During FUS treatment, there should be no RF coil in the field of the sonication. Thus, the default body coil needs to be used for treatment planning but could potentially be replaced after treatment. However, we found that the default body coil of the MR system provided sufficient image quality to characterize regional tissue changes (edema, viability) after treatment. Although switching from the default body coil to a phased array coil after FUS treatment provided better SNR, it did not improve lesion detection but was time-consuming and compromised image registration.

The rise in temperature was used to define the target and may not reflect the actual temperature in the target. Furthermore, PRF-based MRI temperature mapping is very sensitive to off-resonance effects near tissue interfaces such as between the bone and muscle and may thus be inconsistent and not reliable near the facet joint.

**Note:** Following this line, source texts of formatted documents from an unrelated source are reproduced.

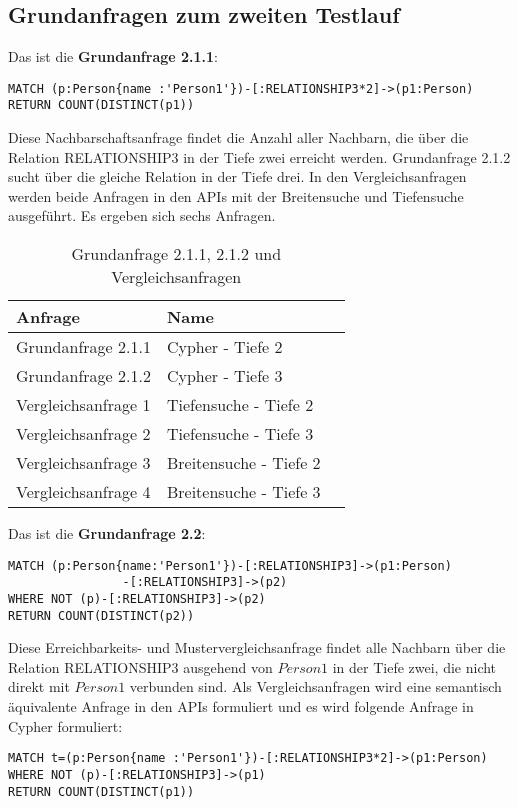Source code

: \subsection{Grundanfragen zum zweiten Testlauf}
Das ist die \textbf{Grundanfrage 2.1.1}: 
\begin{Verbatim}[frame=single]
MATCH (p:Person{name :'Person1'})-[:RELATIONSHIP3*2]->(p1:Person) 
RETURN COUNT(DISTINCT(p1))
\end{Verbatim} 
Diese Nachbarschaftsanfrage findet die Anzahl aller Nachbarn, die über die Relation RELATIONSHIP3 in der Tiefe zwei erreicht werden. Grundanfrage 2.1.2 sucht über die gleiche Relation in der Tiefe drei. In den Vergleichsanfragen werden beide Anfragen in den APIs mit der Breitensuche und Tiefensuche ausgeführt. Es ergeben sich sechs Anfragen.
\FloatBarrier
\begin{table}[h]
	\centering
	\begin{tabular}{ |p{5cm}||p{5cm}|p{3cm}  }
		\hline
		Anfrage& Name\\
		\hline
		Grundanfrage 2.1.1 &  Cypher - Tiefe 2\\
		Grundanfrage 2.1.2 &  Cypher - Tiefe 3\\
		Vergleichsanfrage 1 &  Tiefensuche - Tiefe 2\\
		Vergleichsanfrage 2 &  Tiefensuche - Tiefe 3\\
		Vergleichsanfrage 3 &  Breitensuche - Tiefe 2\\
		Vergleichsanfrage 4 &  Breitensuche - Tiefe 3\\
		\hline
	\end{tabular}
	\caption{Grundanfrage 2.1.1, 2.1.2 und Vergleichsanfragen}
	\label{tab:Intro_Query2_2}
\end{table}
\FloatBarrier
\noindent Das ist die \textbf{Grundanfrage 2.2}: 
\begin{Verbatim}[frame=single]
MATCH (p:Person{name:'Person1'})-[:RELATIONSHIP3]->(p1:Person)
				-[:RELATIONSHIP3]->(p2)
WHERE NOT (p)-[:RELATIONSHIP3]->(p2) 
RETURN COUNT(DISTINCT(p2))
\end{Verbatim} 
Diese Erreichbarkeits- und Mustervergleichsanfrage findet alle Nachbarn über die Relation RELATIONSHIP3 ausgehend von $Person1$ in der Tiefe zwei, die nicht direkt mit $Person1$ verbunden sind. Als Vergleichsanfragen wird eine semantisch äquivalente Anfrage in den APIs formuliert und es wird folgende Anfrage in Cypher formuliert: 
\begin{Verbatim}[frame=single]
MATCH t=(p:Person{name :'Person1'})-[:RELATIONSHIP3*2]->(p1:Person)
WHERE NOT (p)-[:RELATIONSHIP3]->(p1)
RETURN COUNT(DISTINCT(p1))
\end{Verbatim}
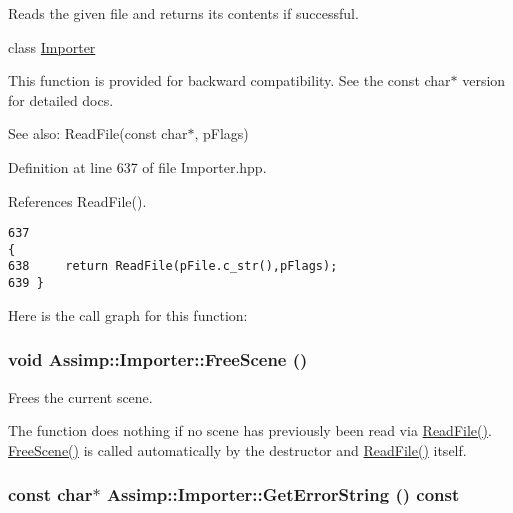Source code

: Reads the given file and returns its contents if successful. 

class \hyperlink{class_assimp_1_1_importer}{Importer}

This function is provided for backward compatibility. See the const char$\ast$ version for detailed docs. \begin{Desc}
\item[See also:]ReadFile(const char$\ast$, pFlags) \end{Desc}


Definition at line 637 of file Importer.hpp.

References ReadFile().

\begin{Code}\begin{verbatim}637                                                                                             {
638     return ReadFile(pFile.c_str(),pFlags);
639 }
\end{verbatim}
\end{Code}




Here is the call graph for this function:\hypertarget{class_assimp_1_1_importer_53dafc3046abc33365a07c605716c5d4}{
\subsubsection[FreeScene]{\setlength{\rightskip}{0pt plus 5cm}void Assimp::Importer::FreeScene ()}}
\label{class_assimp_1_1_importer_53dafc3046abc33365a07c605716c5d4}


Frees the current scene.

The function does nothing if no scene has previously been read via \hyperlink{class_assimp_1_1_importer_174418ab41d5b8bc51a044895cb991e5}{ReadFile()}. \hyperlink{class_assimp_1_1_importer_53dafc3046abc33365a07c605716c5d4}{FreeScene()} is called automatically by the destructor and \hyperlink{class_assimp_1_1_importer_174418ab41d5b8bc51a044895cb991e5}{ReadFile()} itself. \hypertarget{class_assimp_1_1_importer_23bab5ba8cb9b6886c690a610766668b}{
\subsubsection[GetErrorString]{\setlength{\rightskip}{0pt plus 5cm}const char$\ast$ Assimp::Importer::GetErrorString () const}}
\label{class_assimp_1_1_importer_23bab5ba8cb9b6886c690a610766668b}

Thus, calibration is usually done within the muscle tissue, and this might be a problem in patients with severe facet arthritis where it might be very difficult to find a homogenous muscle layer. However, since lethal cell damage occurs when temperatures >55 °C are maintained for longer than a second [33], accurate temperature measurements are crucial to monitor the treatment and to evaluate treatment outcomes. Furthermore, post-sonication MRI could potentially be a helpful marker to identify necrotic areas where these high temperatures were met (see Fig. 8). These needs to be further investigated.

The ultimate goal of using MRgFUS for facet joint ablation is to produce lasting pain relief to the patient. Recently, Weeks et al. demonstrated the in vivo applicability of MRgFUS for facet joint palliation with relatively small energies (average 600 J) [17]. They reported no improvements in pain scores in 40 % of the patients most likely due to the low energies used. Very recently, another group from Europe presented preliminary results from a clinical study with 35 patients where they used sonication energies of up to 2300 J [34]. They reported no adverse events and 28 patients had a significant reduction in pain. These results suggest that there is a trade-off between safety and efficacy of MRgFUS and higher sonication energies might be more efficient. However, safety becomes increasingly a concern with higher energies, and clearly, more animal studies are warranted to investigate the optimal treatment strategy while ensuring patient safety.

Conclusions

In conclusion, we have evaluated several MRI pulse sequences for the assessment of FUS treatment and verified the findings with histology. We found that T2-FSE provides good image quality with positive contrast between the ablated lesion and surrounding tissues and could reduce the imaging cost and overall treatment time, as no contrast agent is needed and thus continuous FUS treatment would be possible. T1-FSE, with the aid of MR contrast media, delineated the borders of ablated lesions and provided evidence of vascular obstruction. Demonstration of perfusion deficit on first-pass perfusion imaging is challenging in the facet joints and needs further improvement. Microscopy revealed the cellular and vascular changes after ablation and provided direct evidence on the causes of hyperintensity on T2-FSE and hyperenhancement on DCE T1-FSE images. In summary, we have presented acute findings in the facet joint after FUS ablation. However, many changes on the tissue level need more time to manifest. Thus, the next important step of this research would be a longitudinal study to investigate changes over time.